Vale a pena fazer algumas perguntas necessárias: o movimento indígena poderá se articular com o correísmo neste novo capítulo que o país atravessa? Poderão unir seus respectivos aliados políticos e sociais, assim como aglutinar outros setores do espectro progressista? Na campanha eleitoral e além da posição formal da CONAIE no segundo turno, foram de conhecimento público as aproximações entre a candidatura presidencial da UNES e alguns importantes representantes do movimento indígena. Houve quem aplaudisse a aproximação e quem considerasse que teve efeito negativo em setores eleitores urbanos e da classe média.
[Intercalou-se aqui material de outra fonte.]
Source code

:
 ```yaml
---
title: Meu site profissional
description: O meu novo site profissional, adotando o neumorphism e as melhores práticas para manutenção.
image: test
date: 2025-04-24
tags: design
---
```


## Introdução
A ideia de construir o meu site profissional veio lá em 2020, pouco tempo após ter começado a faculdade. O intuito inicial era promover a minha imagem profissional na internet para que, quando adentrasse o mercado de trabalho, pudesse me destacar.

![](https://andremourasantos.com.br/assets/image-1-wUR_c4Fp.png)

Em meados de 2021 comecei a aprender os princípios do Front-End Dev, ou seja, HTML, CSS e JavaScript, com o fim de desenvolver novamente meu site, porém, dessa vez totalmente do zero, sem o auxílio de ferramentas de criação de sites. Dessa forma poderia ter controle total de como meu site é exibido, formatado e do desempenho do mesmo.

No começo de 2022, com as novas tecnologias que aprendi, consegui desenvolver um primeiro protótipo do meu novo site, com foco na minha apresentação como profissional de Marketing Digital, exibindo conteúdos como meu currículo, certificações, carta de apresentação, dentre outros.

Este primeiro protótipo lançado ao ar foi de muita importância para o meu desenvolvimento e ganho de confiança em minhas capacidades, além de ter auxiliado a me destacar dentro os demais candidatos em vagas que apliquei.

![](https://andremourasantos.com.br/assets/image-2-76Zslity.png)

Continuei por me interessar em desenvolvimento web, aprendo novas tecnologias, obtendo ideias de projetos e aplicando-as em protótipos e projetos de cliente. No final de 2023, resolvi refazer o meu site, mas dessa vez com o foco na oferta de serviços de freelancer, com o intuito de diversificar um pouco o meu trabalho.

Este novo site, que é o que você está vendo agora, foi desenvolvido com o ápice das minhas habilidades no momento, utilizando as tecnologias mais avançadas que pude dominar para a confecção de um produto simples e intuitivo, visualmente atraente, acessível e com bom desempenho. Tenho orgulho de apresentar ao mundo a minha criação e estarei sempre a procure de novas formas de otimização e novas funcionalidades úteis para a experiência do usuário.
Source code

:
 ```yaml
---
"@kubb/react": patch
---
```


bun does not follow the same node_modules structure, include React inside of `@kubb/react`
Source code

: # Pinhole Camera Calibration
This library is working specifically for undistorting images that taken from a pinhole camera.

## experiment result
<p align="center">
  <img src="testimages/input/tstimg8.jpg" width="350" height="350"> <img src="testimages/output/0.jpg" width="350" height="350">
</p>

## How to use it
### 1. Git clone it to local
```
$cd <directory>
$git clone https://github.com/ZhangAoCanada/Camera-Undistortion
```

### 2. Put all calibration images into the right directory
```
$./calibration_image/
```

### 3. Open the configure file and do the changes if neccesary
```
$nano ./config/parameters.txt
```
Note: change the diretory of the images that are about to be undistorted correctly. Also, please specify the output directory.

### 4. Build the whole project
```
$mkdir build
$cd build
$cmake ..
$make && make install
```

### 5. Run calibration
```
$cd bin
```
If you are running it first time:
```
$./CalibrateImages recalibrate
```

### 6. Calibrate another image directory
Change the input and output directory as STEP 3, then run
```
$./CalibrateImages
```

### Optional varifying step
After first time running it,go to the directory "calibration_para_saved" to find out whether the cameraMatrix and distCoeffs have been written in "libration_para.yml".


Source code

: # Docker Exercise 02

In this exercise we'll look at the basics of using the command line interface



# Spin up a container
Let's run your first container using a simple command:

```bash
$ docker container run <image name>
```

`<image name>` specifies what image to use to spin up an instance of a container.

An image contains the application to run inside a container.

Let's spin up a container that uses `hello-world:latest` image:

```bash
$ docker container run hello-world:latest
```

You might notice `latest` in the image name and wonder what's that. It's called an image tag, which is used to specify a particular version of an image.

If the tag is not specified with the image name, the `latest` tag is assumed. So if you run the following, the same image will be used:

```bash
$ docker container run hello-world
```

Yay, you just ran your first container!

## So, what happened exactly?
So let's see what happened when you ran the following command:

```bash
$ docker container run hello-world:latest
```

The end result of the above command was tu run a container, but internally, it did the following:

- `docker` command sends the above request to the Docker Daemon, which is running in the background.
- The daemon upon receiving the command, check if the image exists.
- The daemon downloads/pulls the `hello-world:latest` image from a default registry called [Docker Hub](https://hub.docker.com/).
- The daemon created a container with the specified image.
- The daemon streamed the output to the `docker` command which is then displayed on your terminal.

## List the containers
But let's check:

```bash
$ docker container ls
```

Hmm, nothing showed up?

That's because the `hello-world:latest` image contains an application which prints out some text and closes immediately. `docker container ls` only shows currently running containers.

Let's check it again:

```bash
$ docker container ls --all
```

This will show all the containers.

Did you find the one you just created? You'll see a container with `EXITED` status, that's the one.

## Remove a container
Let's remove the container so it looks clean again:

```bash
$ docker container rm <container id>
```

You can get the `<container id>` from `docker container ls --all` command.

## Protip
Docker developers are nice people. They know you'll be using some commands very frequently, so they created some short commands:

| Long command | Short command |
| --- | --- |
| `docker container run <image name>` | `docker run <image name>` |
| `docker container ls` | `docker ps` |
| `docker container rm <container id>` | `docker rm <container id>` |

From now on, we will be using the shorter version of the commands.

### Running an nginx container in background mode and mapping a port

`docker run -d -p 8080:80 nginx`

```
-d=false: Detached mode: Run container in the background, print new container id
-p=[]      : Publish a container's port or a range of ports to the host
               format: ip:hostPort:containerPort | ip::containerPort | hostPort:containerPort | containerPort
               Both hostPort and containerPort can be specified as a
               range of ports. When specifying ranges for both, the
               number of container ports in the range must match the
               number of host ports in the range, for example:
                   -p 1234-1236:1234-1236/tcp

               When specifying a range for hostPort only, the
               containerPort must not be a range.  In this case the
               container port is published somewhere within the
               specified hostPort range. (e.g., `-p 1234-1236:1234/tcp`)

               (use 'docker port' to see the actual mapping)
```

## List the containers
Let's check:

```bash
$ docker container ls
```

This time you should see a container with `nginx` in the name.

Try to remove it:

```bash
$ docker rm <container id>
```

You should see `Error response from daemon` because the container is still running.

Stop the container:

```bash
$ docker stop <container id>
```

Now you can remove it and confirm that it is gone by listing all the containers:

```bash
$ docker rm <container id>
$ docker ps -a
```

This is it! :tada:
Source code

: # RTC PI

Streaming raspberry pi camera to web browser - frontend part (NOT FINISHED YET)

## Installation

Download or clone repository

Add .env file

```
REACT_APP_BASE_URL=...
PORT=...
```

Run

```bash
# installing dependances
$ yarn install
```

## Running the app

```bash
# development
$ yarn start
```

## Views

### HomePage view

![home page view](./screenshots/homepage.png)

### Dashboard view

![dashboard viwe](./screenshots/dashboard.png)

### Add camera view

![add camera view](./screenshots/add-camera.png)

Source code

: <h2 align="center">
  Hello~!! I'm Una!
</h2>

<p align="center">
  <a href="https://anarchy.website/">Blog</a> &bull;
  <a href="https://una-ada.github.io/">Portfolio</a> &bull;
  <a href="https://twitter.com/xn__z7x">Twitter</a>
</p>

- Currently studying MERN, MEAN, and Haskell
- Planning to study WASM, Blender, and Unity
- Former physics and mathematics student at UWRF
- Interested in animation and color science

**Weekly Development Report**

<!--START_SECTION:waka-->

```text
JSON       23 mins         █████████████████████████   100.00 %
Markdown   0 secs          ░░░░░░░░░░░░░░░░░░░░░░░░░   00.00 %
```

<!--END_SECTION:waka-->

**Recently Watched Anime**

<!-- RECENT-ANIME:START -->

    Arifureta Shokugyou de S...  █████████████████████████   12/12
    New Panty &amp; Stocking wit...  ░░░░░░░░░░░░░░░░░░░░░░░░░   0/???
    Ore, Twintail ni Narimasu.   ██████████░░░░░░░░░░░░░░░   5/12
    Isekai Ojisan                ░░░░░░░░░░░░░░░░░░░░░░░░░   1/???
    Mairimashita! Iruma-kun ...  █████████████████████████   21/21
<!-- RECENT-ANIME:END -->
O certo é que quem travou confrontos no passado deu sinais de aproximação meses atrás. Lições aprendidas e canais de aproximação certamente poderão ser recriados ou reconstruídos. Causas compartilhadas como denunciar e combater o abuso dos sonegadores fiscais, começando pelo próprio presidente da República, deveriam ser causas conjuntas.
As dispersas forças políticas e sociais do progressismo equatoriano estão diante da obrigação e oportunidade de confrontar o avanço de um neoliberalismo privatizador de caráter financeiro que, embora insista em discursos consensuais, na verdade despreza a gestão política, a possibilidade de chegar a grandes acordos, e se fecha cada vez mais em si próprio. É o momento da condução e articulação de uma necessária oposição democrática ao governo do desencontro, com seus erros e seus offshores.